Tristan Alif Naufal yang Dijuluki Messi dari Indonesia

Tawaran Jadi Bintang Iklan Ditolak Orang Tua

Sabtu, 31 Maret 2012 – 00:13 WIB
Tristan Alif, saat berlatih dan ditonton teman-temannya di Bintaro, Jakarta Selatan, Senin (26/3). Foto; Agus Wahyudi/JAWA POS

Gara-gara video di YouTube yang memperlihatkan bakat istimewanya dalam mengolah bola, Tristan Alif Naufal kini jadi rebutan banyak pihak. Tengah menunggu jawaban dari Deportivo La Coruna.

RAGIL UGENG, Jakarta

SEMBARI mengarahkan laptopnya, Ivan Trianto menunjukkan kepada Jawa Pos yang menemuinya di rumah e-mail dari klub juara La Liga Spanyol musim 1999-2000 Deportivo La Coruna. Isi surat elektronik tersebut permintaan kepada suami Irma Lansano itu agar menyerahkan data diri serta konfirmasi tentang si putra, Tristan Alif Naufal, yang videonya dilihat pihak Super Depor "julukan Deportivo" di YouTube. 
   
"Saya sudah mengirimkan apa yang diminta mereka. Tapi, sampai sekarang Deportivo belum memberikan balasan lagi. Saya juga tidak tahu bagaimana mereka mendapat e-mail saya," ucap pria yang rutin menonton tayangan sepak bola di televisi tersebut.

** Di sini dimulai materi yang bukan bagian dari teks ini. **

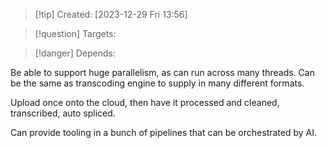 
>[!tip] Created: [2023-12-29 Fri 13:56]

>[!question] Targets: 

>[!danger] Depends: 

Be able to support huge parallelism, as can run across many threads.
Can be the same as transcoding engine to supply in many different formats.

Upload once onto the cloud, then have it processed and cleaned, transcribed, auto spliced.

Can provide tooling in a bunch of pipelines that can be orchestrated by AI.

Kedua orang tua Tristan memang merasa perlu membawa si anak ke luar negeri secepatnya. Selain agar bocah tujuh tahun itu memiliki kesempatan yang panjang untuk berkembang, langkah tersebut juga dianggap sebagai upaya "menyelamatkan" Tristan.

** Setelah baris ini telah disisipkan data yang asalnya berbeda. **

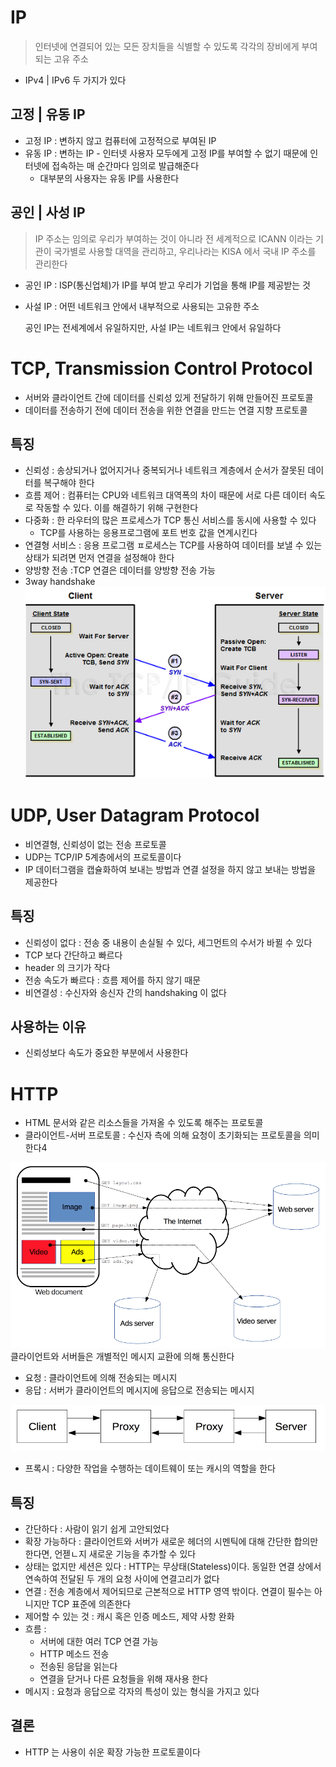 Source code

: # IP

> 인터넷에 연결되어 있는 모든 장치들을 식별할 수 있도록 각각의 장비에게 부여되는 고유 주소

* IPv4 | IPv6 두 가지가 있다

## 고정 | 유동 IP

* 고정 IP : 변하지 않고 컴퓨터에 고정적으로 부여된 IP
* 유동 IP : 변하는 IP - 인터넷 사용자 모두에게 고정 IP를 부여할 수 없기 때문에 인터넷에 접속하는 매 순간마다 임의로 발급해준다
    * 대부분의 사용자는 유동 IP를 사용한다

## 공인 | 사성 IP

> IP 주소는 임의로 우리가 부여하는 것이 아니라 전 세계적으로 ICANN 이라는 기관이
> 국가별로 사용할 대역을 관리하고, 우리나라는 KISA 에서 국내 IP 주소를 관리한다

* 공인 IP : ISP(통신업체)가 IP를 부여 받고 우리가 기업을 통해 IP를 제공받는 것
* 사설 IP : 어떤 네트워크 안에서 내부적으로 사용되는 고유한 주소

  공인 IP는 전세계에서 유일하지만, 사설 IP는 네트워크 안에서 유일하다

# TCP, Transmission Control Protocol

* 서버와 클라이언트 간에 데이터를 신뢰성 있게 전달하기 위해 만들어진 프로토콜
* 데이터를 전송하기 전에 데이터 전송을 위한 연결을 만드는 연결 지향 프로토콜

## 특징

* 신뢰성 : 송상되거나 없어지거나 중복되거나 네트워크 계층에서 순서가 잘못된 데이터를 복구해야 한다
* 흐름 제어 : 컴퓨터는 CPU와 네트워크 대역폭의 차이 때문에 서로 다른 데이터 속도로 작동할 수 있다. 이를 해결하기 위해 구현한다
* 다중화 : 한 라우터의 많은 프로세스가 TCP 통신 서비스를 동시에 사용할 수 있다
    * TCP를 사용하는 응용프로그램에 포트 번호 값을 연계시킨다
* 연결형 서비스 : 응용 프로그램 ㅍ로세스는 TCP를 사용하여 데이터를 보낼 수 있는 상태가 되려면 먼저 연결을 설정해야 한다
* 양방향 전송 :TCP 연결은 데이터를 양방향 전송 가능
* 3way handshake
  ![img.png](../z-Image/img1/3way%20handshake.png)

# UDP, User Datagram Protocol

* 비연결형, 신뢰성이 없는 전송 프로토콜
* UDP는 TCP/IP 5계층에서의 프로토콜이다
* IP 데이터그램을 캡슐화하여 보내는 방법과 연결 설정을 하지 않고 보내는 방법을 제공한다

## 특징

* 신뢰성이 없다 : 전송 중 내용이 손실될 수 있다, 세그먼트의 수서가 바뀔 수 있다
* TCP 보다 간단하고 빠르다
* header 의 크기가 작다
* 전송 속도가 빠르다 : 흐름 제어를 하지 않기 때문
* 비연결성 : 수신자와 송신자 간의 handshaking 이 없다

## 사용하는 이유

* 신뢰성보다 속도가 중요한 부분에서 사용한다

# HTTP

* HTML 문서와 같은 리소스들을 가져올 수 있도록 해주는 프로토콜
* 클라이언트-서버 프로토콜 : 수신자 측에 의해 요청이 초기화되는 프로토콜을 의미한다4

![img.png](../z-Image/img1/HTTP.png)
클라이언트와 서버들은 개별적인 메시지 교환에 의해 통신한다

* 요청 : 클라이언트에 의해 전송되는 메시지
* 응답 : 서버가 클라이언트의 메시지에 응답으로 전송되는 메시지

![img.png](../z-Image/img1/httpProxy.png)

* 프록시 : 다양한 작업을 수행하는 데이트웨이 또는 캐시의 역할을 한다

## 특징

* 간단하다 : 사람이 읽기 쉽게 고안되었다
* 확장 가능하다 : 클라이언트와 서버가 새로운 헤더의 시멘틱에 대해 간단한 합의만 한다면, 언젣ㄴ지 새로운 기능을 추가할 수 있다
* 상태는 없지만 세션은 있다 : HTTP는 무상태(Stateless)이다. 동일한 연결 상에서 연속하여 전달된 두 개의 요청 사이에 연결고리가 없다
* 연결 : 전송 계층에서 제어되므로 근본적으로 HTTP 영역 밖이다. 연결이 필수는 아니지만 TCP 표준에 의존한다
* 제어할 수 있는 것 : 캐시 혹은 인증 메소드, 제약 사항 완화
* 흐름 :
    * 서버에 대한 여러 TCP 연결 가능
    * HTTP 메소드 전송
    * 전송된 응답을 읽는다
    * 연결을 닫거나 다른 요청들을 위해 재사용 한다
* 메시지 : 요청과 응답으로 각자의 특성이 있는 형식을 가지고 있다

## 결론

* HTTP 는 사용이 쉬운 확장 가능한 프로토콜이다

Maklum, bocah kelahiran 12 Desember 2004 itu tengah menjadi incaran banyak pihak. Gara-garanya, video yang diunggah di YouTube, yang hingga kini belum diketahui siapa pengunggahnya, memperlihatkan keistimewaan bakat Tristan dalam olah bola. Setidaknya ada empat video tentang Tristan di situs video tersebut yang membuat bocah penggemar dua pilar Liverpool, Steven Gerrard dan Luis Suarez, itu dijuluki banyak pihak Wonderkid atau Messi dari Indonesia.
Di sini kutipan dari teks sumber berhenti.